Saturday, July 28, 2012
Multi-tools when resources are scarce
Multi-tools when resources are scarce
My idea here is that in the past, when using anything other than human labour for work/energy was almost impossible, people would have spent much more thought about making things efficiently and also making them do more than one thing.
This is meant to be very different from the idea that labour was dirt cheap, and so people would feel free to waste it. There probably was not a market as such.
My particular bugbear is the so-called 'boundary banks'. These are a ditch and bank construction, often on a large scale. Yes, it may have marked a boundary. But surely you would have thought a little more about this, before or while embarking on the endeavour.

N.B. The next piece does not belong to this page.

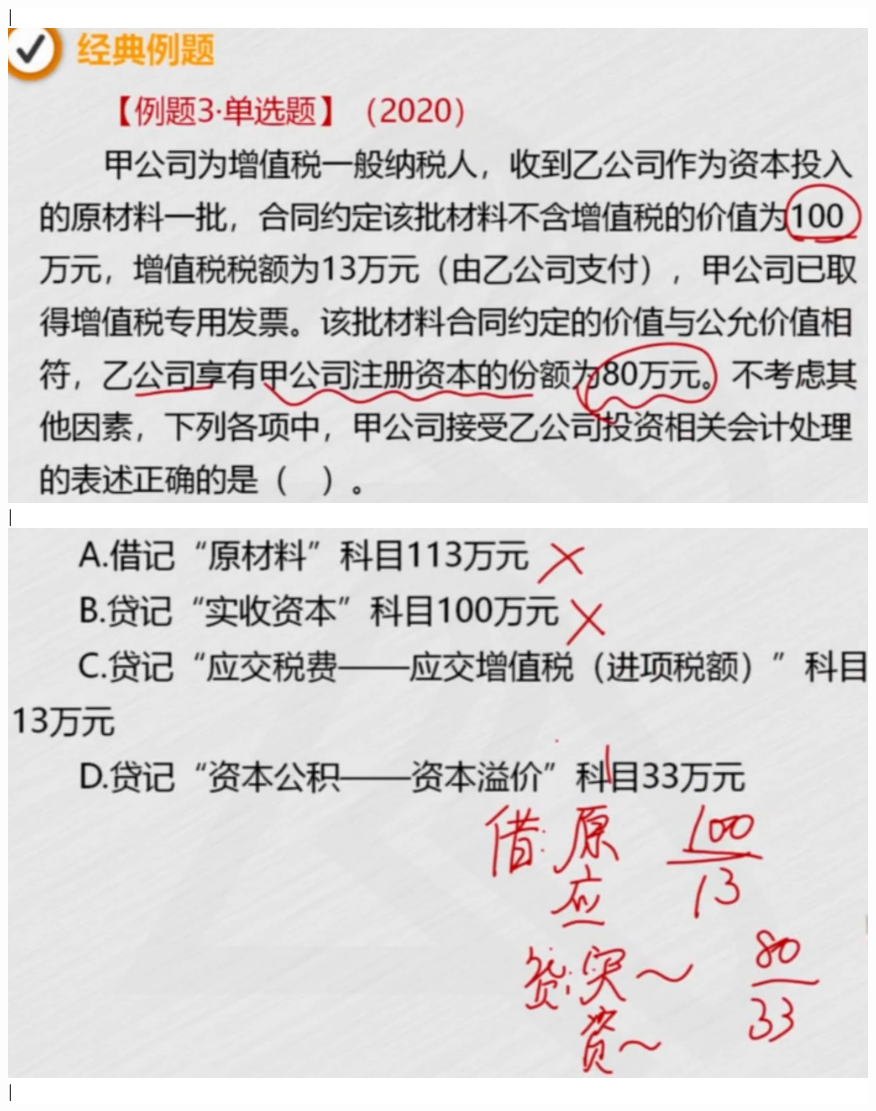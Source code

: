 | ![](./初级_会计实务_6所有者权益.assets/Snipaste_2025-06-06_23-52-49.jpg) | ![](./初级_会计实务_6所有者权益.assets/Snipaste_2025-06-06_23-53-27.jpg) |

Surely it could do other things.
- herding domesticated animals along routes
- funneling wild animals into traps or hunts
- channeling water or drainage
- banks for rabbit burrows and water diversion for warrens
- hides for stalking
- planting areas for fussy herbs
- foundations for temporary structures such as animal pens or shepherd 'huts'.
Maybe you could get storm water to help create the ditch part, and make a large structure with little effort. Are the ditches more likely to be uphill from the bank.
Anyway you would not catch me making such a labour intensive structure, when there must have been other ways of marking out straight lines on the landscape, and easier ways of keeping animals from wandering ( these banks by themselves won't do it).